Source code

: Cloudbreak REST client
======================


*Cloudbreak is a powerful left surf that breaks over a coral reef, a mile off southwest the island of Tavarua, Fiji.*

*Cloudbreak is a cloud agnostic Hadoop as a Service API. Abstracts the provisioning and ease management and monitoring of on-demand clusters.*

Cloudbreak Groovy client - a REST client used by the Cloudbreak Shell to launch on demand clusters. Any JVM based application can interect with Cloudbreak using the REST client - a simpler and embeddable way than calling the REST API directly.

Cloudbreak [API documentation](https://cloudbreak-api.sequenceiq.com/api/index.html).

Task brief:
Leaving no line out, return the data above verbatim.

Solution to the problem:
Source code

: Cloudbreak REST client
======================


*Cloudbreak is a powerful left surf that breaks over a coral reef, a mile off southwest the island of Tavarua, Fiji.*

*Cloudbreak is a cloud agnostic Hadoop as a Service API. Abstracts the provisioning and ease management and monitoring of on-demand clusters.*

Cloudbreak Groovy client - a REST client used by the Cloudbreak Shell to launch on demand clusters. Any JVM based application can interect with Cloudbreak using the REST client - a simpler and embeddable way than calling the REST API directly.

Cloudbreak [API documentation](https://cloudbreak-api.sequenceiq.com/api/index.html).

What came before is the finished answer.